--- Records shown Enclosed Below ---

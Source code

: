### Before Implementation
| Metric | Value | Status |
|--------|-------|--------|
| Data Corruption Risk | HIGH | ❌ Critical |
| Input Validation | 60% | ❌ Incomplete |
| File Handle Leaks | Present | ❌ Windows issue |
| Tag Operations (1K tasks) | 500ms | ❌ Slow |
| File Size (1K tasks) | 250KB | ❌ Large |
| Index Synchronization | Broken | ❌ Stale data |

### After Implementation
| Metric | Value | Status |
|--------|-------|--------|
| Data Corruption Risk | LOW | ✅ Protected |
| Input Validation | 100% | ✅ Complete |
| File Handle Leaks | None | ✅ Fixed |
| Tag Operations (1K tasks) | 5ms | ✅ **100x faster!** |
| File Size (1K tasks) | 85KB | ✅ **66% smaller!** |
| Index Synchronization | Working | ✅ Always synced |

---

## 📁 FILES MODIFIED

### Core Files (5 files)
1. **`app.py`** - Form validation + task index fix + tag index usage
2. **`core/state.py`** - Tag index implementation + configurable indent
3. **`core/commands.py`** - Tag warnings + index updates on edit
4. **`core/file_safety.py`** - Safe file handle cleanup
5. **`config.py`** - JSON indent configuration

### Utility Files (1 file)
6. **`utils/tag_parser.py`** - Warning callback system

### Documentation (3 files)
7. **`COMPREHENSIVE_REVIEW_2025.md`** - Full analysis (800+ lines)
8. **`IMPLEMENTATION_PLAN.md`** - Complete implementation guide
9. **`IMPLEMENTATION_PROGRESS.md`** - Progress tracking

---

--- End of Enclosed Records shown ---

*About this task*: Your output must be an exact copy of every entry.

*Problem solution*:
Source code

:### Before Implementation
| Metric | Value | Status |
|--------|-------|--------|
| Data Corruption Risk | HIGH | ❌ Critical |
| Input Validation | 60% | ❌ Incomplete |
| File Handle Leaks | Present | ❌ Windows issue |
| Tag Operations (1K tasks) | 500ms | ❌ Slow |
| File Size (1K tasks) | 250KB | ❌ Large |
| Index Synchronization | Broken | ❌ Stale data |

### After Implementation
| Metric | Value | Status |
|--------|-------|--------|
| Data Corruption Risk | LOW | ✅ Protected |
| Input Validation | 100% | ✅ Complete |
| File Handle Leaks | None | ✅ Fixed |
| Tag Operations (1K tasks) | 5ms | ✅ **100x faster!** |
| File Size (1K tasks) | 85KB | ✅ **66% smaller!** |
| Index Synchronization | Working | ✅ Always synced |

---

## 📁 FILES MODIFIED

### Core Files (5 files)
1. **`app.py`** - Form validation + task index fix + tag index usage
2. **`core/state.py`** - Tag index implementation + configurable indent
3. **`core/commands.py`** - Tag warnings + index updates on edit
4. **`core/file_safety.py`** - Safe file handle cleanup
5. **`config.py`** - JSON indent configuration

### Utility Files (1 file)
6. **`utils/tag_parser.py`** - Warning callback system

### Documentation (3 files)
7. **`COMPREHENSIVE_REVIEW_2025.md`** - Full analysis (800+ lines)
8. **`IMPLEMENTATION_PLAN.md`** - Complete implementation guide
9. **`IMPLEMENTATION_PROGRESS.md`** - Progress tracking

---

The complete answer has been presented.